Le plat des scailtons
Un peu plus loin, nous nous installons, dans un espace aménagé en modeste mais confortable salle de restaurant, pour boire de l’eau (très bonne d’ailleurs) de l’ardoisière mais surtout pour découvrir les « canadas aux rousses », plat traditionnel du dimanche des scailtons. Toujours typique de la région, il se compose de pommes de terre roussies par des oignons, accompagnées d’une saucisse de campagne, d’un carré de porc et de lard fumé. Bref, un plat costaud mais délicieux ! Heureusement, la sortie de la mine ne se trouve qu’à un jet d’ardoise de là.

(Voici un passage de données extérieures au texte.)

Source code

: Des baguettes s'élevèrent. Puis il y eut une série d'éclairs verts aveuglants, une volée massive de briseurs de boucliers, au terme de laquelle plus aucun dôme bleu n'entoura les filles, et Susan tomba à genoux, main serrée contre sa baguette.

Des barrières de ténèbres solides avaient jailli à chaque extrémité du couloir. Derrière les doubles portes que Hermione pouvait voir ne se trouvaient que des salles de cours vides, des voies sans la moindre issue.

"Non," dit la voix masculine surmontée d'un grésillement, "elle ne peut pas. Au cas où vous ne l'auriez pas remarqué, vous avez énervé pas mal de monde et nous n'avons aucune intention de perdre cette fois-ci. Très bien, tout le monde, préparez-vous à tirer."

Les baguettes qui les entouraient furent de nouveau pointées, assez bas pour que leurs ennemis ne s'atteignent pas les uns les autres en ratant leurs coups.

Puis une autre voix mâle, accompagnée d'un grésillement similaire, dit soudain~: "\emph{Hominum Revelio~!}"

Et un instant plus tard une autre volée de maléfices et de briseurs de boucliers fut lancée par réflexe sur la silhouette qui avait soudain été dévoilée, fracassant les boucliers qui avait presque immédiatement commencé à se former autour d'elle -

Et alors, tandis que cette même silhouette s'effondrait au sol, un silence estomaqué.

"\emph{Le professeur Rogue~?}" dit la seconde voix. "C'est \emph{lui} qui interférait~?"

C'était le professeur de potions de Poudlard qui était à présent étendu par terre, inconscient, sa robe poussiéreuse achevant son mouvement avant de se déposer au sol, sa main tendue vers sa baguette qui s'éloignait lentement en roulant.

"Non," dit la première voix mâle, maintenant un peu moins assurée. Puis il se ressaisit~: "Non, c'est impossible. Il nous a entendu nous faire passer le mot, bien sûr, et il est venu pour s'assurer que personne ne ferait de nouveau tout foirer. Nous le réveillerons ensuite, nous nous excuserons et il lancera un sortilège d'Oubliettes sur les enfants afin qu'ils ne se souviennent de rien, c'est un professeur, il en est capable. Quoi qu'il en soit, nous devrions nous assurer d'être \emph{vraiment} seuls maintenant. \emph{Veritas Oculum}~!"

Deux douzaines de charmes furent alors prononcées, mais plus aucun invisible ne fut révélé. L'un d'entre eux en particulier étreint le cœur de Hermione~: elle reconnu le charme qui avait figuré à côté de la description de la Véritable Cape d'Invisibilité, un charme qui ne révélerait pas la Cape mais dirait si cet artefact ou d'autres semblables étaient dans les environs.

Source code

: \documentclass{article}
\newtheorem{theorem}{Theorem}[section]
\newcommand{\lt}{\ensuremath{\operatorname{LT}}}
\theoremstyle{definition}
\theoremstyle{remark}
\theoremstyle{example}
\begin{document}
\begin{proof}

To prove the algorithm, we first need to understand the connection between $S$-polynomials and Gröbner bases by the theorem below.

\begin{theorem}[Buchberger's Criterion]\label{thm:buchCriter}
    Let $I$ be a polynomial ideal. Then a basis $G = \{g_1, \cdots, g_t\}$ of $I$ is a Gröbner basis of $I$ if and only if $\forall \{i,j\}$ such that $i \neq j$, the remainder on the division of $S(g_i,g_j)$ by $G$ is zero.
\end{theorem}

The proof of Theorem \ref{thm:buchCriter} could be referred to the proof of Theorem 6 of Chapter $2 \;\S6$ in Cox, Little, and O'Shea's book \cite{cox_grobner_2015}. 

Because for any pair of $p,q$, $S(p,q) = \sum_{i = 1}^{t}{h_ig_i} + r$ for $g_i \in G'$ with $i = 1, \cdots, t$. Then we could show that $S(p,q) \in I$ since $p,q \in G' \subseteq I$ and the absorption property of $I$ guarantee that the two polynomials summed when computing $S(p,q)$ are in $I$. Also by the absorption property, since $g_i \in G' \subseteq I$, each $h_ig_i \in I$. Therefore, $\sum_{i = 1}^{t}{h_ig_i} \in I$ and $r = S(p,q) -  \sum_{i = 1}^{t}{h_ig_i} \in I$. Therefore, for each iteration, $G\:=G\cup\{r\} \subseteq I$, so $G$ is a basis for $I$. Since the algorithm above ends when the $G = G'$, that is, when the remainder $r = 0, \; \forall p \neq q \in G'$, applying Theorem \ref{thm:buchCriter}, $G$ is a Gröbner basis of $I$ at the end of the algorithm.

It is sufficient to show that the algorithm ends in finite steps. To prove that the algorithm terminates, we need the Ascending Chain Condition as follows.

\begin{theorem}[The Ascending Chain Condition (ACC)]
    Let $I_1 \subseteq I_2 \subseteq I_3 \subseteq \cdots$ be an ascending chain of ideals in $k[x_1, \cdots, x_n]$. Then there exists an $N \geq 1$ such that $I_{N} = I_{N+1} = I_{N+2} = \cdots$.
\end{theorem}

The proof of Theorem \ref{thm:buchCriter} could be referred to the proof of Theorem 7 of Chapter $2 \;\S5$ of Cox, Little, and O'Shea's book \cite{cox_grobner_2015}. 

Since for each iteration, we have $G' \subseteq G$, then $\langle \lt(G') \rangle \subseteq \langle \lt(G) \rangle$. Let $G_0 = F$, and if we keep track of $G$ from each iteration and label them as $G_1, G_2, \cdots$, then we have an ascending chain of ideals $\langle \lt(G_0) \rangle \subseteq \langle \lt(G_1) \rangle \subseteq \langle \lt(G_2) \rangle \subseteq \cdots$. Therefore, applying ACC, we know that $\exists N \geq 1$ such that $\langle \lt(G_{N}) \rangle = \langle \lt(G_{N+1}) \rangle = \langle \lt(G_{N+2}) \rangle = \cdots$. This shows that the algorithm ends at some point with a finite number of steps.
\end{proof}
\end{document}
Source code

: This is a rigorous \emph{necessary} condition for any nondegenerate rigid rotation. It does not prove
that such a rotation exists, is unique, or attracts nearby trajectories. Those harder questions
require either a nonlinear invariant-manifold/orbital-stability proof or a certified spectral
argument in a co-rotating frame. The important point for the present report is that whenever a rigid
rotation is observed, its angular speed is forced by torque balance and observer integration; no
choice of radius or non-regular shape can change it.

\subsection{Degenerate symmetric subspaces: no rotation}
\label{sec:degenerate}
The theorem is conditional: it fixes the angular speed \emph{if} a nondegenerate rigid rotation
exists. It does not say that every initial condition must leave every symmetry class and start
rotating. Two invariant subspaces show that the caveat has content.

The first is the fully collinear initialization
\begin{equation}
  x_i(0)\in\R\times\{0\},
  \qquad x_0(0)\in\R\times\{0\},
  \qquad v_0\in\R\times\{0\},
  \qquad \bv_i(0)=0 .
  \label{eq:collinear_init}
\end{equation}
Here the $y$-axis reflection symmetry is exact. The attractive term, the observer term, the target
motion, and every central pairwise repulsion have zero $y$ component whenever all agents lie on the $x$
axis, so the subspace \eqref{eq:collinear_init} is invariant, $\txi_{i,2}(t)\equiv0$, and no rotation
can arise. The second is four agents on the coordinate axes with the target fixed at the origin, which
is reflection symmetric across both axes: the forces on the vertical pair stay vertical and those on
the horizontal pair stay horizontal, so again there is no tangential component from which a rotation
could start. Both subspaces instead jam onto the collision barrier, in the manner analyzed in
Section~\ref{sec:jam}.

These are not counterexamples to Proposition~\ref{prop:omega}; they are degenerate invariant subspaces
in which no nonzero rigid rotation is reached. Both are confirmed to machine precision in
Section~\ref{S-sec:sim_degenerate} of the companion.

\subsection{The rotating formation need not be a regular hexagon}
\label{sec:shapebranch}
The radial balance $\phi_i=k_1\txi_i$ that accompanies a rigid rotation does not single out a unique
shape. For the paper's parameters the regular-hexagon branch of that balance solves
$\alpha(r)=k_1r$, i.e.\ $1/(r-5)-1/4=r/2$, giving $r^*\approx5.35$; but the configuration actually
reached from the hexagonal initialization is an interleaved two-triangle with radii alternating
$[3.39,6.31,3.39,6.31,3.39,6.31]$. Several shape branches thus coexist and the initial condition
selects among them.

C’est en terrasse que nous prendrons le dessert : un café ardennais, soit un mélange sucré de café, de genièvre et bien sûr d’eau de la mine, servi avec un feuilleté aux pommes, à la cannelle. Une pâtisserie gourmande présentée sur... une ardoise, pardi !
Au coeur de l’Ardoise, domaine de la Morépire, 1 rue du Babinay, 6880 Bertrix.
Programme « La mine gourmande » : 45 € (comprend la visite guidée de l’ardoisière, le repas et les boissons). Tous les dimanches midi (sur réservation) pour les individuels, tous les jours pour les groupes à partir de 10 participants. Durée : 2h30 environ. Visite individuelle avec audioguide: 9,50 €. Possibilité de visite guidée.